新シリーズ「Nokia VPN」でセキュリティとモビリティの両立を図るNokia

Nokiaのシニア プロダクト マーケティング マネージャを務めるカーラ・スタニズラフジク氏が、新たなセキュリティ製品群「Nokia VPN」について語った。

» 2005年03月19日 11時48分 公開
[高橋睦美,ITmedia]

 目前に迫った個人情報保護法の全面施行を前に、個人情報や機密情報の持ち出し禁止はもちろん、自宅や外出先から企業システムへのリモートアクセスの制限まで検討する企業もあるという。

 「確かに個人情報保護法は妥当なもの」であり、セキュリティは企業にとって必須の要件だと述べるのは、Nokiaのエンタープライズ・ソリューションズのシニア プロダクト マーケティング マネージャを務めるカーラ・スタニズラフジク氏だ。しかしながら一方で、モビリティとの両立を図るべきではないかとも言う。

 「すべてをがちがちに固めてしまうのではなく、モビリティを享受できるようバランスを取っていくべきではないか。『セキュリティ』と『モバイル化されたビジネス』の2つのバランスを取れるよう適切な技術を選択し、組み合わせていくべき」(スタニラズラフジク氏)。

スタニラズラフジク氏 「バランスが大事」とたびたび強調したスタニラズラフジク氏

 同氏によると、Nokiaのセキュリティ製品が目指すところはまさにそこにあるという。Nokiaはこれまで、チェック・ポイントのソフトウェアを組み合わせたファイアウォール/IPSec VPNゲートウェイの「Nokia IPシリーズ」やSSL VPN製品「Nokia Secure Acceess System」といった企業向けセキュリティ製品群を展開してきた。

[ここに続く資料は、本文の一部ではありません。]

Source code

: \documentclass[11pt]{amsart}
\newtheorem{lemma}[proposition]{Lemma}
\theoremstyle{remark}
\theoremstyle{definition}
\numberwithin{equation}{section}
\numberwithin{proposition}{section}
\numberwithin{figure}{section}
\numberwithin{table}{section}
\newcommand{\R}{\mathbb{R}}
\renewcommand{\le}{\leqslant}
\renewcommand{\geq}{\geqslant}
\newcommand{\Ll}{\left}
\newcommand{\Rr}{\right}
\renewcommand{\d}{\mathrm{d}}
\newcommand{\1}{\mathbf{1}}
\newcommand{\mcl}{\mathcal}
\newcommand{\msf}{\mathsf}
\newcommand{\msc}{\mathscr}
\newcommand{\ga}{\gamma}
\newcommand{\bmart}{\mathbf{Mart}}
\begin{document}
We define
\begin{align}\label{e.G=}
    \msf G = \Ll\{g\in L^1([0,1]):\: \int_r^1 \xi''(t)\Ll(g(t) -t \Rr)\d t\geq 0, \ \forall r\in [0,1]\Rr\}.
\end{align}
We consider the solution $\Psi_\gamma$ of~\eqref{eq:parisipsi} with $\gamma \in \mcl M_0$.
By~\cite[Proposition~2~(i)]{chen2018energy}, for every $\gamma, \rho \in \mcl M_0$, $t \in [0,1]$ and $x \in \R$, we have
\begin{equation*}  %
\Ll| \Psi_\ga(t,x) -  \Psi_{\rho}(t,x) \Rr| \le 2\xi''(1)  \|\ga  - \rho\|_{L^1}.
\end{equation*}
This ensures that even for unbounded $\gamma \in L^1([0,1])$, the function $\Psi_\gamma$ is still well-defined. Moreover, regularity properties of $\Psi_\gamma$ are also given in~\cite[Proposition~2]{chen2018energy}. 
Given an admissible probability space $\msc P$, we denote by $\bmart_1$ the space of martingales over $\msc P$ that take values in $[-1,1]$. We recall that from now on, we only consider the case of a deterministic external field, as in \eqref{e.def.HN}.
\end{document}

 これに加わるのが、ビジネス・モビリティの実現を念頭においたIPSec VPNゲートウェイ「Nokia VPN」だ。既に、小〜中規模のネットワークをターゲットにした4モデルが発表済みだが、そう遠くない時期にギガビットクラスのパフォーマンスを実現するフラグシップモデル「Nokia 500i」をリリースする計画だ。

 また4月には、Windows端末向けのIPSecクライアントソフトをリリースする予定という。ただ、Symbian OSおよびVPNクライアントを搭載した携帯端末「Nokia 9500 Communicator」などのリリースは未定ということだ。

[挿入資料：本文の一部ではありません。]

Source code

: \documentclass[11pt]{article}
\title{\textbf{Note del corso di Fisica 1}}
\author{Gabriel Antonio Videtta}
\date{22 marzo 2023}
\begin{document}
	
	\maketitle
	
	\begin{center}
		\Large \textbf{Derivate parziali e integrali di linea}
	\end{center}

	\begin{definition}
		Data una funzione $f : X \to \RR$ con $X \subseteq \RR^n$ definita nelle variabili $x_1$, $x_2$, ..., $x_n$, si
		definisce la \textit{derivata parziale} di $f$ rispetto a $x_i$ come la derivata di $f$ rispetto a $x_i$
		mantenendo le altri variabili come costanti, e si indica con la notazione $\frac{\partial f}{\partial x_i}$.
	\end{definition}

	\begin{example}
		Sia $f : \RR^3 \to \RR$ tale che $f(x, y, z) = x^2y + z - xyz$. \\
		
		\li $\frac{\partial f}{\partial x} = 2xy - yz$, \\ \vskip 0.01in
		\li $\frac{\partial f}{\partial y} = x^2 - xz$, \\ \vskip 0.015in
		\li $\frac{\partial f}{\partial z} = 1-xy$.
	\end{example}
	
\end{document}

 Nokiaではこれらの製品を通じて、「端末からネットワークにいたるまでエンドツーエンドのセキュリティバックボーンを提供し、モバイル化されたビジネスを実現する」(スタニラズラフジク氏)という。

 「企業がモバイルアプリケーションを展開できるようなバックボーンを提供し、どこにいようと、どこからでもセキュリティを確保した形で情報にアクセスできる環境を整える」(スタニラズラフジク氏)。

ダイナミックな分散環境に対応

 ビジネスを妨げない形でセキュリティを確保するための機能の1つに、Nokia VPNゲートウェイが実装する「Meta-Hop機能」がある。

 これまでIPSecでVPNネットワークを構築する場合、ポイントツーポイント/ハブ&スポーク型の静的な構成をとらざるを得なかった。しかし、現実には企業ネットワークといえどもさまざまに変化し、拡張している。そうしたダイナミックな分散環境にIPSec VPNを適合させるため、業界各社が知恵を絞るようになってきた。

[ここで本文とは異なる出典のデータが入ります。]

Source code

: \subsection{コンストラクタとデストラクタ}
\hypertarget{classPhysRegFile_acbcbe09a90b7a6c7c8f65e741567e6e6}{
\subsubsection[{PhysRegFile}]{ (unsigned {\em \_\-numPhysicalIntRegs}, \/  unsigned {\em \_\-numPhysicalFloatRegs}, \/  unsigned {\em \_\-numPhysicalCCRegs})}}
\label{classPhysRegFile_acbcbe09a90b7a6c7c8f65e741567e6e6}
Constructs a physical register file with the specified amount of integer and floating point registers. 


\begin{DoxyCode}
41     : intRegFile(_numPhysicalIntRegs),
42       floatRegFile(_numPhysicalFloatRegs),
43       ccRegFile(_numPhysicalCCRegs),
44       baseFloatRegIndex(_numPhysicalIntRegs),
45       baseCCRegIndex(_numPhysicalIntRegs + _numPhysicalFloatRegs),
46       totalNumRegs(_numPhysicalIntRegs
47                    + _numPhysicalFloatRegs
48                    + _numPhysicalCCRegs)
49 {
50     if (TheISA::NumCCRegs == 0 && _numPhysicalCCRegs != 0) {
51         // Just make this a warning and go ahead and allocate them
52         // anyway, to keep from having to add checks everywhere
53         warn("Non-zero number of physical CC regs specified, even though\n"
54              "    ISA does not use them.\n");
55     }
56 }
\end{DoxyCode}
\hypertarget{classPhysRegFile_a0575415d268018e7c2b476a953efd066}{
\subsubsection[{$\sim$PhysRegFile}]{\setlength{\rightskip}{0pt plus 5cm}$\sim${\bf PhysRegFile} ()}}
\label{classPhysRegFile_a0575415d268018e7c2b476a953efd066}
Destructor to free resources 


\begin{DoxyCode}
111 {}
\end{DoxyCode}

 NokiaのMeta-Hopも、そうした技術の1つだ。これを活用すれば、ダイナミックルーティングプロトコル上でIPSec VPNを実現し、ニーズに応じてフルメッシュ型のVPNネットワークを柔軟に構成できる。さまざまな拠点に分散しているアプリケーションへのアクセス性が高まるだけでなく、万一どこかに障害が発生したときのアベイラビリティ確保にもつながるという。

 しかも、新たなネットワークを追加する際、既存の各ゲートウェイの設定を手動で変更する必要はない。ルーティング情報を自動的にやり取りする「セルフ・ラーニング」機能を備えているためだ。VPN網の拡張を行うたびに管理者が地方拠点に足を運び、設定を変更して回る、といったことは不要になる。

 これにより、ユーザーには「必要なときにはいつでも必要な情報にアクセスできる」という環境を提供するとともに、管理者側では負担とコストを削減するという、2つの要件をバランスよく実現できるとした。

 今後は「VPNという安全なバックボーンを提供しつつ、新たなタイプのアプリケーションへの対応も図っていく。具体的にはVoIPやIPv6といった技術に対応させていきたい」(スタニズラフジク氏)。

 「とにかく大事なのはバランス。Nokiaは今後も柔軟さと、ITシステムに対する管理やコントロールの両立を図り、バランスを取ることができる真のソリューションを提供していく」(同氏)。